::: DATA TO PROCESS :::

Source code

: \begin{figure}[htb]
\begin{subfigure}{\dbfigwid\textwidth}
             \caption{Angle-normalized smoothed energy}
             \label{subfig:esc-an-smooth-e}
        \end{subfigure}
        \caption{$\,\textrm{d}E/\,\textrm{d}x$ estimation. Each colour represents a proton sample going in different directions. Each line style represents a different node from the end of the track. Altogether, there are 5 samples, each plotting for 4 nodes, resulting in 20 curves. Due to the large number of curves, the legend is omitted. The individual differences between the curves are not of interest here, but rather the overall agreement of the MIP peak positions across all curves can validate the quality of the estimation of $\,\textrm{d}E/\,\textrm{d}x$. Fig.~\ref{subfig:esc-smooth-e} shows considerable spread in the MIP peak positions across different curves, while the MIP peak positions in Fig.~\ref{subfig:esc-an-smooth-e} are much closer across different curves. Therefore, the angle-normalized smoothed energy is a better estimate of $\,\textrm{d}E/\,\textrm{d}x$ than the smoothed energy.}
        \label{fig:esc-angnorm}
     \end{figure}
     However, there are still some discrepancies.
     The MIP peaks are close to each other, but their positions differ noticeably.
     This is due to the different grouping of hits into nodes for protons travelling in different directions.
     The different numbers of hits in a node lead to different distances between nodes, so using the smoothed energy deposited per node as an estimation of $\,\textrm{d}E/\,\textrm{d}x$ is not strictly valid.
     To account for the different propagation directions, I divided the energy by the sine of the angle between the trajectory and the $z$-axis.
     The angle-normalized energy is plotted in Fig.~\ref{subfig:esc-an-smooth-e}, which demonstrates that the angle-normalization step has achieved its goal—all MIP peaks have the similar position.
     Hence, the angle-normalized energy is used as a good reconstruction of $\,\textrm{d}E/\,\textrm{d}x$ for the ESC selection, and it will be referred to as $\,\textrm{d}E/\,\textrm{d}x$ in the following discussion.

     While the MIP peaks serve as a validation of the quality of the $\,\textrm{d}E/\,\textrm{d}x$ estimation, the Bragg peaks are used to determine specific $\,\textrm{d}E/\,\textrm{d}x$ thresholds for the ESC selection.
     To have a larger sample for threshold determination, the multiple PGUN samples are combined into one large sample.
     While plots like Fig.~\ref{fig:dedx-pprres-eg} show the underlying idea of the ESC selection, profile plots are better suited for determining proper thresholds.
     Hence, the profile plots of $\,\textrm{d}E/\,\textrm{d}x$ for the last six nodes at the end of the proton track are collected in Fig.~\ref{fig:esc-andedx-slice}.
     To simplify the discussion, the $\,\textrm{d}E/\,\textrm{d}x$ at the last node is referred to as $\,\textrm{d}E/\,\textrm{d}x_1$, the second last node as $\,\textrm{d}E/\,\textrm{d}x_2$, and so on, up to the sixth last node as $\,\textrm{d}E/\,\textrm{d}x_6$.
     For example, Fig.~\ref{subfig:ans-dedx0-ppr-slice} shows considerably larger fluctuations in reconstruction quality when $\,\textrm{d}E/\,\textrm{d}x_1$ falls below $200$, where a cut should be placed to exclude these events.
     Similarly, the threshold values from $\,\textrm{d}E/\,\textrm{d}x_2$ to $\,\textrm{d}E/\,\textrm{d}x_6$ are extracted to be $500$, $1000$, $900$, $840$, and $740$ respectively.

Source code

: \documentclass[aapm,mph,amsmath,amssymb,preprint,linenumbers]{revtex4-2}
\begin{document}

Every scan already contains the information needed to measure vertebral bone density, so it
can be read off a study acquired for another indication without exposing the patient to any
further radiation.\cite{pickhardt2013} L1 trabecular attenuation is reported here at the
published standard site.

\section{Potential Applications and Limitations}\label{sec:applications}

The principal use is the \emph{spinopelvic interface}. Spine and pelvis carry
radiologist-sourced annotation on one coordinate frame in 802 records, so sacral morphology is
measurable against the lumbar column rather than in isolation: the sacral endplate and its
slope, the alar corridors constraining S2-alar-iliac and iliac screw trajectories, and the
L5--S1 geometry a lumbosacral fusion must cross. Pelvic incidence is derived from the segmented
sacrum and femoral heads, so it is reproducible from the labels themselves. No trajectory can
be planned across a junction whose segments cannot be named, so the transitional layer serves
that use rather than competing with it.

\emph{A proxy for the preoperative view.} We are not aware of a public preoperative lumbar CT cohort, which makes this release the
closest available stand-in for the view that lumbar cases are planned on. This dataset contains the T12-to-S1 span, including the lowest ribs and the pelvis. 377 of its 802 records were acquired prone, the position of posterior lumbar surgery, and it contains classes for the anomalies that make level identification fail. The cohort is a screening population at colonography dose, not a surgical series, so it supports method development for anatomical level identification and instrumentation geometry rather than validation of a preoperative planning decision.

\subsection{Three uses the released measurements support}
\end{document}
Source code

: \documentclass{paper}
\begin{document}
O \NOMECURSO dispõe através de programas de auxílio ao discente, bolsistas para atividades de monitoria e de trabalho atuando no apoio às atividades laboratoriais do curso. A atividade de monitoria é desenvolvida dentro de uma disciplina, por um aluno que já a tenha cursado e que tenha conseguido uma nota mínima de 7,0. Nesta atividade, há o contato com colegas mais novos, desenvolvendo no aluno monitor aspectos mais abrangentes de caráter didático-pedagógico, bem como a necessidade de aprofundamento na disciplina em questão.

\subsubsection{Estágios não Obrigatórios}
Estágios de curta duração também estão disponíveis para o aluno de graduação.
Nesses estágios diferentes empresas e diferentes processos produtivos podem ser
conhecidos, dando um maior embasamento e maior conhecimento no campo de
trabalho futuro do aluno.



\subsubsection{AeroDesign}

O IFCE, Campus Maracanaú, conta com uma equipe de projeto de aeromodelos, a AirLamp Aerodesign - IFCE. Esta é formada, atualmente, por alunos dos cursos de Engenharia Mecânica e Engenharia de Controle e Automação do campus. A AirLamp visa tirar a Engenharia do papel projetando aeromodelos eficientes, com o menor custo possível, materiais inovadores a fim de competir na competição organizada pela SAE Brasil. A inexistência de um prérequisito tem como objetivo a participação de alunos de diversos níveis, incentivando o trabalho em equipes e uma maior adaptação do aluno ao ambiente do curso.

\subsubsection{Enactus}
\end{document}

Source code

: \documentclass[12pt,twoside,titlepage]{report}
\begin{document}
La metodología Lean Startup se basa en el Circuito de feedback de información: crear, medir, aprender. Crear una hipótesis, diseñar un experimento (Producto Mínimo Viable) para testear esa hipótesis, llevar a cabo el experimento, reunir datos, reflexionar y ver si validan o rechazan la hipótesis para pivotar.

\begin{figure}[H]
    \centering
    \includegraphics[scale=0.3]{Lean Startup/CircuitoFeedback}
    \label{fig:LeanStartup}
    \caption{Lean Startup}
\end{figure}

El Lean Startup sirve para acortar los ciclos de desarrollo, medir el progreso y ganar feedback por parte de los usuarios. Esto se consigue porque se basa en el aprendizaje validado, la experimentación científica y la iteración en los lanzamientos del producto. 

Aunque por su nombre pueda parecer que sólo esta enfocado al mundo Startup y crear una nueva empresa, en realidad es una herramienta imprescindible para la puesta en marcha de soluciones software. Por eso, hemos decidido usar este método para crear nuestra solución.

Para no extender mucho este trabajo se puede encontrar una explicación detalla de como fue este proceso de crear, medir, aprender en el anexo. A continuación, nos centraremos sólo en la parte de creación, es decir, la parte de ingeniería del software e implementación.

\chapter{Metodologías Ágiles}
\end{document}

:::

Retype exactly the lines above, from the one with "The MIP peaks are" through the one with "To simplify the", inclusive.

**SOLUTION FOR THIS TASK**.
     The MIP peaks are close to each other, but their positions differ noticeably.
     This is due to the different grouping of hits into nodes for protons travelling in different directions.
     The different numbers of hits in a node lead to different distances between nodes, so using the smoothed energy deposited per node as an estimation of $\,\textrm{d}E/\,\textrm{d}x$ is not strictly valid.
     To account for the different propagation directions, I divided the energy by the sine of the angle between the trajectory and the $z$-axis.
     The angle-normalized energy is plotted in Fig.~\ref{subfig:esc-an-smooth-e}, which demonstrates that the angle-normalization step has achieved its goal—all MIP peaks have the similar position.
     Hence, the angle-normalized energy is used as a good reconstruction of $\,\textrm{d}E/\,\textrm{d}x$ for the ESC selection, and it will be referred to as $\,\textrm{d}E/\,\textrm{d}x$ in the following discussion.

     While the MIP peaks serve as a validation of the quality of the $\,\textrm{d}E/\,\textrm{d}x$ estimation, the Bragg peaks are used to determine specific $\,\textrm{d}E/\,\textrm{d}x$ thresholds for the ESC selection.
     To have a larger sample for threshold determination, the multiple PGUN samples are combined into one large sample.
     While plots like Fig.~\ref{fig:dedx-pprres-eg} show the underlying idea of the ESC selection, profile plots are better suited for determining proper thresholds.
     Hence, the profile plots of $\,\textrm{d}E/\,\textrm{d}x$ for the last six nodes at the end of the proton track are collected in Fig.~\ref{fig:esc-andedx-slice}.
     To simplify the discussion, the $\,\textrm{d}E/\,\textrm{d}x$ at the last node is referred to as $\,\textrm{d}E/\,\textrm{d}x_1$, the second last node as $\,\textrm{d}E/\,\textrm{d}x_2$, and so on, up to the sixth last node as $\,\textrm{d}E/\,\textrm{d}x_6$.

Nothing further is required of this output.